# EXERCISE DESCRIPTION
In how many lines of the records does the word "Hashtable" appear? Reply with the number and nothing else.

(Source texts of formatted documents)
== == ==

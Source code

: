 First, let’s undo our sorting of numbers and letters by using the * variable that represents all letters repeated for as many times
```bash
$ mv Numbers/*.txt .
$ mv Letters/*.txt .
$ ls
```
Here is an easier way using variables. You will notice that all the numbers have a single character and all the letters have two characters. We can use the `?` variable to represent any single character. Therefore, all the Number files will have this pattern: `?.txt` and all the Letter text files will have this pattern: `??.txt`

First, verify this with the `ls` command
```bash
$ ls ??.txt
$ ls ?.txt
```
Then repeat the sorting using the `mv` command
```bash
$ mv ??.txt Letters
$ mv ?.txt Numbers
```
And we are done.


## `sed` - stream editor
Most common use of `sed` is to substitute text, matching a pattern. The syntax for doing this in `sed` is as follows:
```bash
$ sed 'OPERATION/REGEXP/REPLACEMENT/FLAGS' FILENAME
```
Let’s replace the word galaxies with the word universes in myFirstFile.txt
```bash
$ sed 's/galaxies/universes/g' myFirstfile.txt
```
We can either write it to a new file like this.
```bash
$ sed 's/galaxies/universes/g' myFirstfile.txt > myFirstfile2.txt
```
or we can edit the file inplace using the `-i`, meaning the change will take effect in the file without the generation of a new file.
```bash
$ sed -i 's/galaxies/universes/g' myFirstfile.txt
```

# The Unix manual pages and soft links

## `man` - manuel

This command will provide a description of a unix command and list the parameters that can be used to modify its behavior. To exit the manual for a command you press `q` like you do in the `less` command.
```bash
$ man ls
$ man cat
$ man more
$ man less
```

== == ==

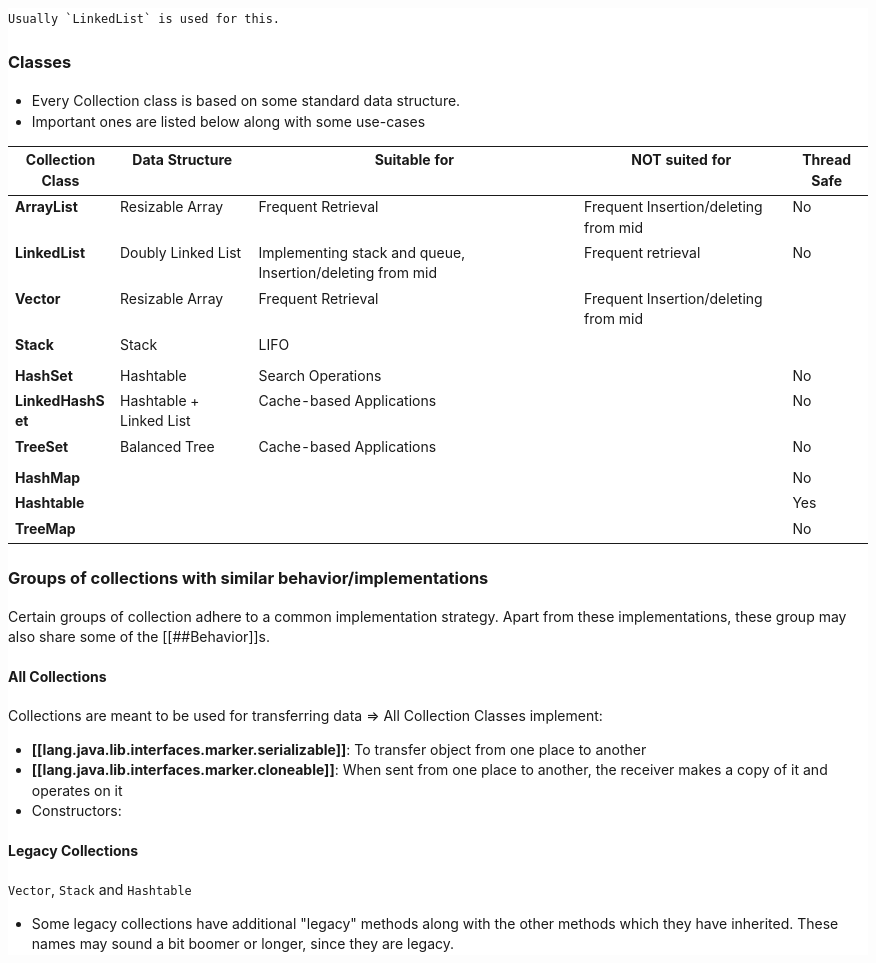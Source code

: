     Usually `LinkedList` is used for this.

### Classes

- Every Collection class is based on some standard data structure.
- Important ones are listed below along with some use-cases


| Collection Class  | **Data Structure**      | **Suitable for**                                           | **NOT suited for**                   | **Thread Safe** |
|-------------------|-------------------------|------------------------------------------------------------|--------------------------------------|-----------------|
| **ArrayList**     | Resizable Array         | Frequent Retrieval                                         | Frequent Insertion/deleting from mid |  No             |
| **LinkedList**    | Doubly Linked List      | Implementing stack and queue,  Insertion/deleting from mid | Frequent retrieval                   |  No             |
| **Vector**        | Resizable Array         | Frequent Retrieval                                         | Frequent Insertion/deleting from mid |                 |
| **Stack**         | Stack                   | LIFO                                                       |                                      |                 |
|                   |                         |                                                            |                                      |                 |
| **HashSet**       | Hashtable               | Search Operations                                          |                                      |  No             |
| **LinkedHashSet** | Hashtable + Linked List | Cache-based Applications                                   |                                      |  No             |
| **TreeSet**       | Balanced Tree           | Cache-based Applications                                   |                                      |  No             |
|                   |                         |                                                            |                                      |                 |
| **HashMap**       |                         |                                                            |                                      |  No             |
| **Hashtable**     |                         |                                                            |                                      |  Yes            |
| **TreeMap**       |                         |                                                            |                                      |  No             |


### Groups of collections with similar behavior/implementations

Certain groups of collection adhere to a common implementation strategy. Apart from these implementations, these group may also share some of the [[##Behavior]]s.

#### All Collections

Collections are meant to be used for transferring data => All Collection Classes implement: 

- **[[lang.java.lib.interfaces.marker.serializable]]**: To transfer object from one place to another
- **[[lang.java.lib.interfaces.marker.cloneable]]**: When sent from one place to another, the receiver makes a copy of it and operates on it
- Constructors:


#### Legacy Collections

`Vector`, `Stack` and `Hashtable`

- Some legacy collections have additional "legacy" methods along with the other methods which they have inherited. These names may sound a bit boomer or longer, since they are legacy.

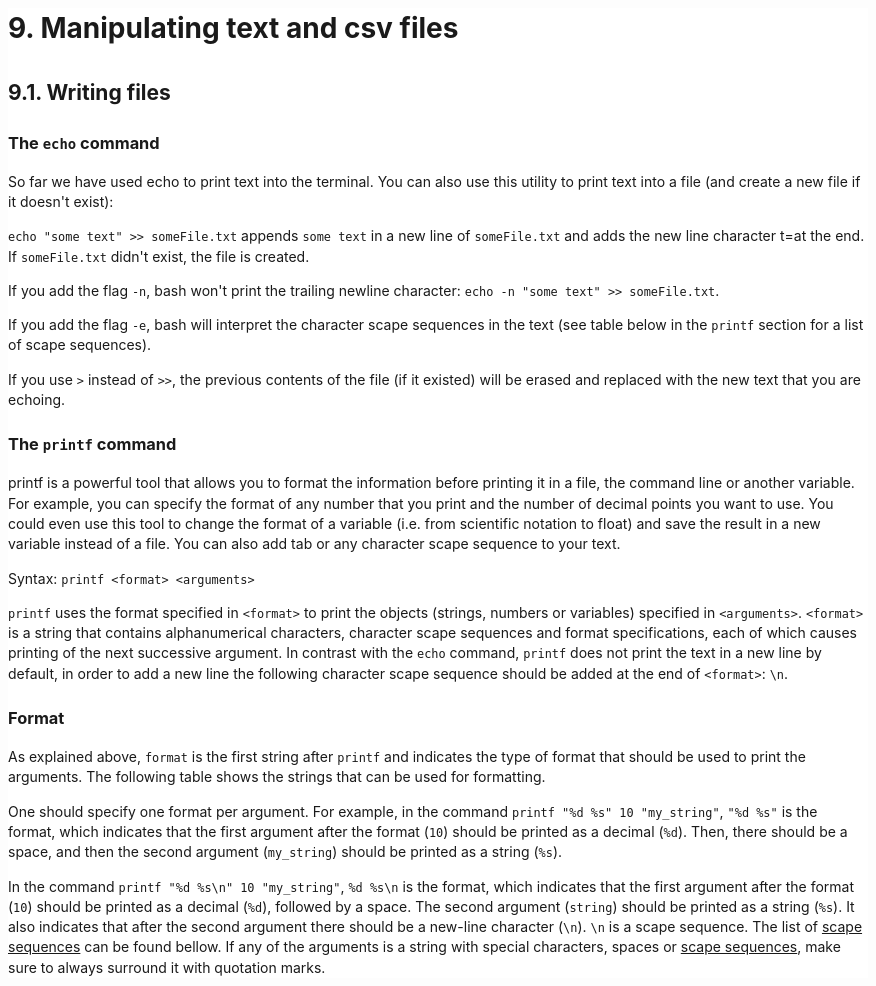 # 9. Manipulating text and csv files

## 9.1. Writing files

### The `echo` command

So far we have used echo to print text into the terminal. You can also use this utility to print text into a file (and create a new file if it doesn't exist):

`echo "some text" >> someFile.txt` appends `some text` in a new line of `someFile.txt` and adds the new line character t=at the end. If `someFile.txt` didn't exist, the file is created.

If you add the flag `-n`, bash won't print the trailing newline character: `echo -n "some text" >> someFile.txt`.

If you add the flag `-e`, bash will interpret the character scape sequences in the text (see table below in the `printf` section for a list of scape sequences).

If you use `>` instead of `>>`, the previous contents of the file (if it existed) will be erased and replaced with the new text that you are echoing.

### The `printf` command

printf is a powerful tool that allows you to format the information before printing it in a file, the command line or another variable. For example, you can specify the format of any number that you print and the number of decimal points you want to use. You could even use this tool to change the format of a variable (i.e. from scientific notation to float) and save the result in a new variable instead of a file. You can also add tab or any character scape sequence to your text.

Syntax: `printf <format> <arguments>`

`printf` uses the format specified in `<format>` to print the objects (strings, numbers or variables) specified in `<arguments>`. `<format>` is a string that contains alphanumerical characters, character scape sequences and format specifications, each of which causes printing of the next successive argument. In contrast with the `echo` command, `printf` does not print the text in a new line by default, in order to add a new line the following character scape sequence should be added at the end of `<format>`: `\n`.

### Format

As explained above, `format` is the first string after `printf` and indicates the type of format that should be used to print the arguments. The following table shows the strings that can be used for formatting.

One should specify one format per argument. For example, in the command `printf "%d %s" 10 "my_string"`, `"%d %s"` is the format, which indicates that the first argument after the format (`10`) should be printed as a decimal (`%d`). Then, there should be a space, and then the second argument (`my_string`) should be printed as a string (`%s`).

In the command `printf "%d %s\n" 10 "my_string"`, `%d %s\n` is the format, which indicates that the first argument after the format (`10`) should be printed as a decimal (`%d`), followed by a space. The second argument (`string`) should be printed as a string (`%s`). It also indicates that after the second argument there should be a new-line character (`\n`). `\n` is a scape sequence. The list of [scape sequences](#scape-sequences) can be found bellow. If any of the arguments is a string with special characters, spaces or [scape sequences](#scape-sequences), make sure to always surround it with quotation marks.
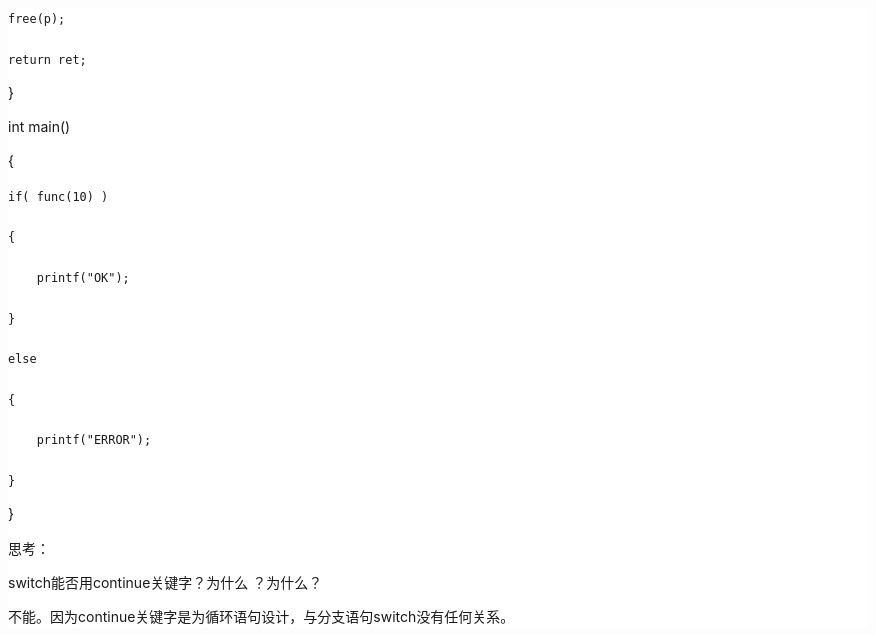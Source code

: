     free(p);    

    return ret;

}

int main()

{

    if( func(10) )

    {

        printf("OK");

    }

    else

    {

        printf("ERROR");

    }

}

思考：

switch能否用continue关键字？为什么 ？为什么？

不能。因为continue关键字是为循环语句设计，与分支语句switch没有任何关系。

== == ==

# RESPONSE
4